Construct a \(\beta\)-content or \(\beta\)-expectation tolerance interval for a normal distribution.

tolIntNorm(x, coverage = 0.95, cov.type = "content", 
    ti.type = "two-sided", conf.level = 0.95, method = "exact")

Arguments

x

numeric vector of observations, or an object resulting from a call to an estimating function that assumes a normal (Gaussian) distribution (i.e., enorm or enormCensored). If x is a numeric vector, missing (NA), undefined (NaN), and infinite (Inf, -Inf) values are allowed but will be removed.

coverage

a scalar between 0 and 1 indicating the desired coverage of the tolerance interval. The default value is coverage=0.95. If cov.type="expectation", this argument is ignored.

cov.type

character string specifying the coverage type for the tolerance interval. The possible values are "content" (\(\beta\)-content; the default), and "expectation" (\(\beta\)-expectation). See the DETAILS section for more information.

ti.type

character string indicating what kind of tolerance interval to compute. The possible values are "two-sided" (the default), "lower", and "upper".

conf.level

a scalar between 0 and 1 indicating the confidence level associated with the tolerance interval. The default value is conf.level=0.95.

method

for the case of a two-sided tolerance interval, a character string specifying the method for constructing the tolerance interval. This argument is ignored if ti.type="lower" or ti.type="upper". The possible values are
"exact" (the default) and "wald.wolfowitz" (the Wald-Wolfowitz approximation). See the DETAILS section for more information.

Details

If x contains any missing (NA), undefined (NaN) or infinite (Inf, -Inf) values, they will be removed prior to performing the estimation.

A tolerance interval for some population is an interval on the real line constructed so as to contain \(100 \beta \%\) of the population (i.e., \(100 \beta \%\) of all future observations), where \(0 < \beta < 1\). The quantity \(100 \beta \%\) is called the coverage.

There are two kinds of tolerance intervals (Guttman, 1970):

  • A \(\beta\)-content tolerance interval with confidence level \(100(1-\alpha)\%\) is constructed so that it contains at least \(100 \beta \%\) of the population (i.e., the coverage is at least \(100 \beta \%\)) with probability \(100(1-\alpha)\%\), where \(0 < \alpha < 1\). The quantity \(100(1-\alpha)\%\) is called the confidence level or confidence coefficient associated with the tolerance interval.

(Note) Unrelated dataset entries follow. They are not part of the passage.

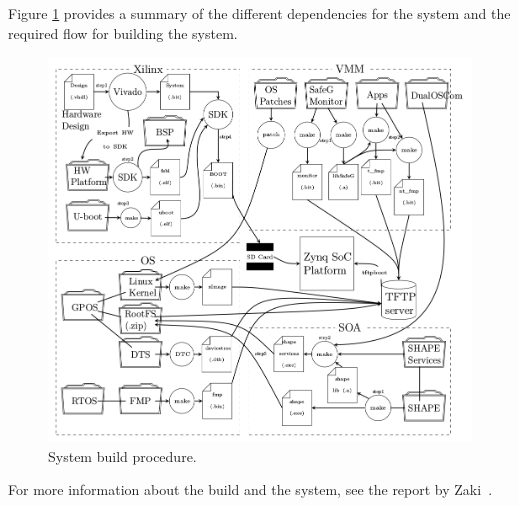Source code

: 
Figure \ref{fig:system_build} provides a summary of the different dependencies for the system and the required flow for building the system.

\begin{figure}[H]
\centering
\includegraphics[width=\textwidth]{./img/literature_build.png}
\caption{System build procedure.\cite{zaki2016}}\label{fig:system_build}
\end{figure}

For more information about the build and the system, see the report by Zaki~\cite{zaki2016}.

  • A \(\beta\)-expectation tolerance interval is constructed so that the average coverage of the interval is \(100 \beta \%\).

Note: A \(\beta\)-expectation tolerance interval with coverage \(100 \beta \%\) is equivalent to a prediction interval for one future observation with associated confidence level \(100 \beta \%\). Note that there is no explicit confidence level associated with a \(\beta\)-expectation tolerance interval. If a \(\beta\)-expectation tolerance interval is treated as a \(\beta\)-content tolerance interval, the confidence level associated with this tolerance interval is usually around 50% (e.g., Guttman, 1970, Table 4.2, p.76).

For a normal distribution, the form of a two-sided \(100(1-\alpha)\%\) tolerance interval is: $$[\bar{x} - Ks, \, \bar{x} + Ks]$$ where \(\bar{x}\) denotes the sample mean, \(s\) denotes the sample standard deviation, and \(K\) denotes a constant that depends on the sample size \(n\), the coverage, and, for a \(\beta\)-content tolerance interval (but not a \(\beta\)-expectation tolerance interval), the confidence level.

Similarly, the form of a one-sided lower tolerance interval is: $$[\bar{x} - Ks, \, \infty]$$ and the form of a one-sided upper tolerance interval is: $$[-\infty, \, \bar{x} + Ks]$$ but \(K\) differs for one-sided versus two-sided tolerance intervals. The derivation of the constant \(K\) is explained in the help file for tolIntNormK.

Value

If x is a numeric vector, tolIntNorm returns a list of class "estimate" containing the estimated parameters, a component called interval containing the tolerance interval information, and other information. See estimate.object for details.

If x is the result of calling an estimation function, tolIntNorm returns a list whose class is the same as x. The list contains the same components as x. If x already has a component called interval, this component is replaced with the tolerance interval information.

References

Berthouex, P.M., and L.C. Brown. (2002). Statistics for Environmental Engineers. Lewis Publishers, Boca Raton.

Draper, N., and H. Smith. (1998). Applied Regression Analysis. Third Edition. John Wiley and Sons, New York.

Ellison, B.E. (1964). On Two-Sided Tolerance Intervals for a Normal Distribution. Annals of Mathematical Statistics 35, 762-772.

Gibbons, R.D., D.K. Bhaumik, and S. Aryal. (2009). Statistical Methods for Groundwater Monitoring, Second Edition. John Wiley & Sons, Hoboken.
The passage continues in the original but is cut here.